In summary, when you ask for a size such as 16px the displayed text will be “around” 16 pixels.

http://dbaron.org/css/2000/01/dibm-20000113

scroll down a bit… the various boxes are just… mind boggling.

That’s a cool page. I’m routinely amazed when software renders text and that page brings up some of the issues a rendering engine deals with. I think I’ll hang out on the rendering mailing lists and see if the old brain melts. These guys spend a career thinking about the meaning of vertical centering.

These guys spend a career thinking about the meaning of vertical centering.

There are guys sitting around their whole lives pondering whether all this is real or just a dream… I don’t see either as particularly healthy : )

BTW this is a pretty old thread… did you search for fontsize? There are much more recent hair-loss discussions involving setting of font-size : )
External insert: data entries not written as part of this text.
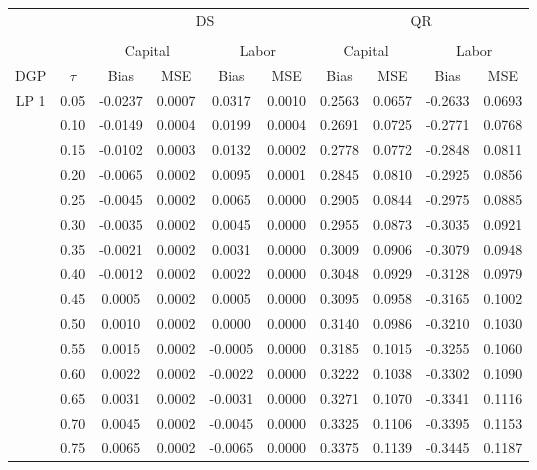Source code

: \begin{table}[H]
\centering
\begin{tabular}{cccccccccc}
  \hline\hline & & & \multicolumn{2}{c}{DS} & & & \multicolumn{2}{c}{QR} \\ \cmidrule(lr){3-6} \cmidrule(lr){7-10} \\ & & \multicolumn{2}{c}{Capital} & \multicolumn{2}{c}{Labor} & \multicolumn{2}{c}{Capital} & \multicolumn{2}{c}{Labor} \\ \cmidrule(lr){3-4} \cmidrule(lr){5-6} \cmidrule(lr){7-8} \cmidrule(lr){9-10}DGP & $\tau$ & Bias & MSE & Bias & MSE & Bias & MSE & Bias & MSE \\ 
  \hline
LP 1 & 0.05 & -0.0237 & 0.0007 & 0.0317 & 0.0010 & 0.2563 & 0.0657 & -0.2633 & 0.0693 \\ 
   & 0.10 & -0.0149 & 0.0004 & 0.0199 & 0.0004 & 0.2691 & 0.0725 & -0.2771 & 0.0768 \\ 
   & 0.15 & -0.0102 & 0.0003 & 0.0132 & 0.0002 & 0.2778 & 0.0772 & -0.2848 & 0.0811 \\ 
   & 0.20 & -0.0065 & 0.0002 & 0.0095 & 0.0001 & 0.2845 & 0.0810 & -0.2925 & 0.0856 \\ 
   & 0.25 & -0.0045 & 0.0002 & 0.0065 & 0.0000 & 0.2905 & 0.0844 & -0.2975 & 0.0885 \\ 
   & 0.30 & -0.0035 & 0.0002 & 0.0045 & 0.0000 & 0.2955 & 0.0873 & -0.3035 & 0.0921 \\ 
   & 0.35 & -0.0021 & 0.0002 & 0.0031 & 0.0000 & 0.3009 & 0.0906 & -0.3079 & 0.0948 \\ 
   & 0.40 & -0.0012 & 0.0002 & 0.0022 & 0.0000 & 0.3048 & 0.0929 & -0.3128 & 0.0979 \\ 
   & 0.45 & 0.0005 & 0.0002 & 0.0005 & 0.0000 & 0.3095 & 0.0958 & -0.3165 & 0.1002 \\ 
   & 0.50 & 0.0010 & 0.0002 & 0.0000 & 0.0000 & 0.3140 & 0.0986 & -0.3210 & 0.1030 \\ 
   & 0.55 & 0.0015 & 0.0002 & -0.0005 & 0.0000 & 0.3185 & 0.1015 & -0.3255 & 0.1060 \\ 
   & 0.60 & 0.0022 & 0.0002 & -0.0022 & 0.0000 & 0.3222 & 0.1038 & -0.3302 & 0.1090 \\ 
   & 0.65 & 0.0031 & 0.0002 & -0.0031 & 0.0000 & 0.3271 & 0.1070 & -0.3341 & 0.1116 \\ 
   & 0.70 & 0.0045 & 0.0002 & -0.0045 & 0.0000 & 0.3325 & 0.1106 & -0.3395 & 0.1153 \\ 
   & 0.75 & 0.0065 & 0.0002 & -0.0065 & 0.0000 & 0.3375 & 0.1139 & -0.3445 & 0.1187 \\ 

\end{tabular}
\end{table}
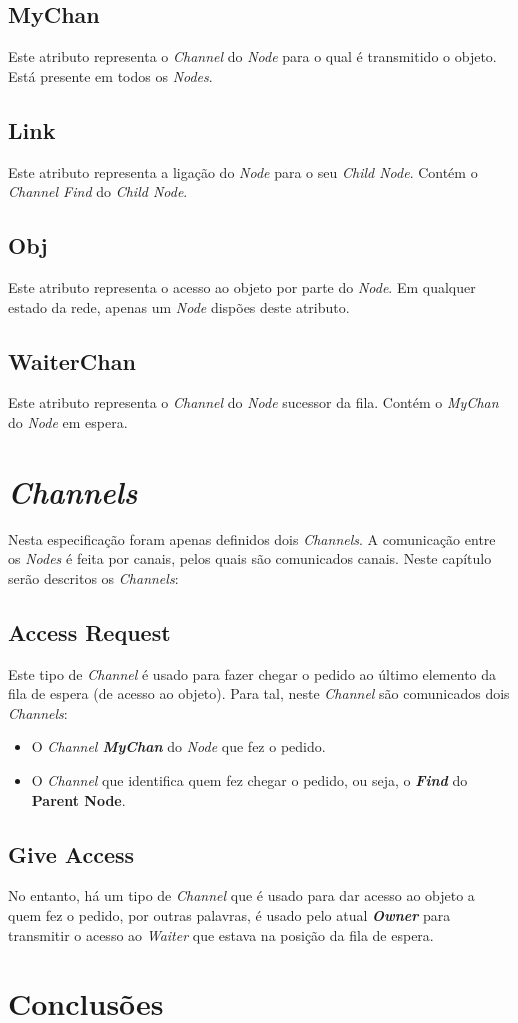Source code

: \subsection*{MyChan}
\label{especificacao:atr:mychan}
    Este atributo representa o \emph{Channel} do \emph{Node} para o qual é transmitido o objeto.
    Está presente em todos os \emph{Nodes}.

\subsection*{Link}
\label{especificacao:atr:link}
    Este atributo representa a ligação do \emph{Node} para o seu \emph{Child Node}.
    Contém o \emph{Channel Find} do \emph{Child Node}.


\subsection*{Obj}
\label{especificacao:atr:obj}
    Este atributo representa o acesso ao objeto por parte do \emph{Node}.
    Em qualquer estado da rede, apenas um \emph{Node} dispões deste atributo.

\subsection*{WaiterChan}
\label{especificacao:atr:waiterchan}
    Este atributo representa o \emph{Channel} do \emph{Node} sucessor da fila.
    Contém o \emph{MyChan} do \emph{Node} em espera.


\section{\emph{Channels}}
\label{especificacao:sec:Channels}
Nesta especificação foram apenas definidos dois \emph{Channels}. A comunicação entre os \emph{Nodes} é feita por canais, pelos quais são comunicados canais.
Neste capítulo serão descritos os \emph{Channels}:


\subsection*{Access Request}
Este tipo de \emph{Channel} é usado para fazer chegar o pedido ao último elemento da fila de espera (de acesso ao objeto). 
Para tal, neste \emph{Channel} são comunicados dois \emph{Channels}:
\begin{itemize}
    \item O \emph{Channel \textbf{MyChan}} do \emph{Node} que fez o pedido.
    \item O \emph{Channel} que identifica quem fez chegar o pedido, ou seja, o \emph{\textbf{Find}} do \textbf{Parent Node}.
\end{itemize}


\subsection*{Give Access}
No entanto, há um tipo de \emph{Channel} que é usado para dar acesso ao objeto a quem fez o pedido, por outras palavras, é usado pelo atual \emph{\textbf{Owner}} para transmitir o acesso ao \emph{Waiter} que estava na posição da fila de espera.

\section{Conclusões}
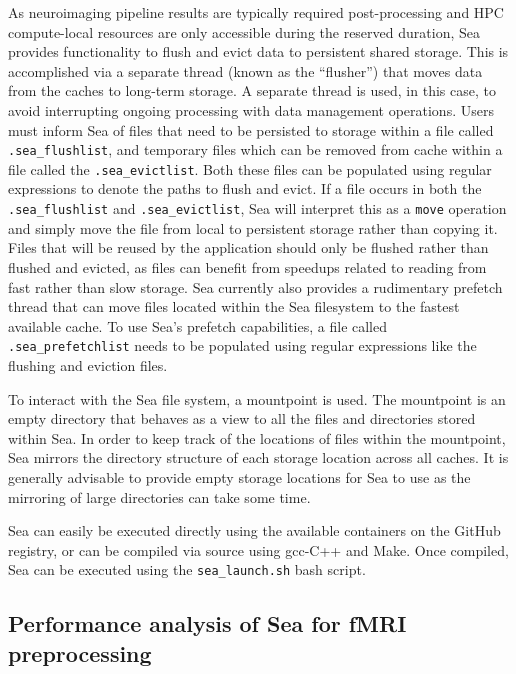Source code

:     As neuroimaging pipeline results are typically required post-processing and
    HPC compute-local resources are only accessible during the reserved
    duration, Sea provides functionality to flush and evict data to persistent
    shared storage. This is accomplished via a separate thread (known as the
    ``flusher'') that moves data from the caches to long-term storage. A
    separate thread is used, in this case, to avoid interrupting ongoing
    processing with data management operations. Users must inform Sea of files
    that need to be persisted to storage within a file called
    \texttt{.sea\_flushlist}, and temporary files which can be removed from
    cache within a file called the \texttt{.sea\_evictlist}. Both these files
    can be populated using regular expressions to denote the paths to flush and
    evict. If a file occurs in both the \texttt{.sea\_flushlist} and
    \texttt{.sea\_evictlist}, Sea will interpret this as a \texttt{move}
    operation and simply move the file from local to persistent storage rather
    than copying it. Files that will be reused by the application should only be
    flushed rather than flushed and evicted, as files can benefit from speedups
    related to reading from fast rather than slow storage. Sea currently also
    provides a rudimentary prefetch thread that can move files located within
    the Sea filesystem to the fastest available cache. To use Sea's prefetch
    capabilities, a file called \texttt{.sea\_prefetchlist} needs to be
    populated using regular expressions like the flushing and eviction files.
    
    To interact with the Sea file system, a mountpoint is used. The mountpoint
    is an empty directory that behaves as a view to all the files and
    directories stored within Sea. In order to keep track of the locations of
    files within the mountpoint, Sea mirrors the directory structure of each
    storage location across all caches. It is generally advisable to provide
    empty storage locations for Sea to use as the mirroring of large directories
    can take some time.
    
    Sea can easily be executed directly using the available containers on the
    GitHub registry, or can be compiled via source using gcc-C++ and Make. Once
    compiled, Sea can be executed using the \texttt{sea\_launch.sh} bash script.
    
    \subsection{Performance analysis of Sea for fMRI preprocessing}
I forget what search terms I used but had been hunting around to better understand the definition of “font size.” It was prompted as Microsoft SharePoint defaults to size “3.” We have a table that people update regularly and rather than having people change the size back to “2” each time I wanted to add “font-size: 80%;” to the cell style as SharePoint simply duplicates the cell styling when you insert a new row. I was not sure if 80% was right, looked at the displayed “2” text on screen, and realized the # of pixels visibly used was not one of the normal “px” sizes. I started hunting around, finding lots of junk, and then found this thread where the OP asked exactly the same question I had. By then I’d also done the testing with that table with colored backgrounds and so figured I’d chip in the results to answer the OP’s question. I knew it was an old thread and that the thread seemed to have drifted from the original question.

Now I just realized what I can do is to go back to that SharePoint page, put up some “3” text, and the same in “2” to see what the ratio is for FireFox and the various versions of IE we use. I’ll need to look around this site for other hair loss products as it looks interesting.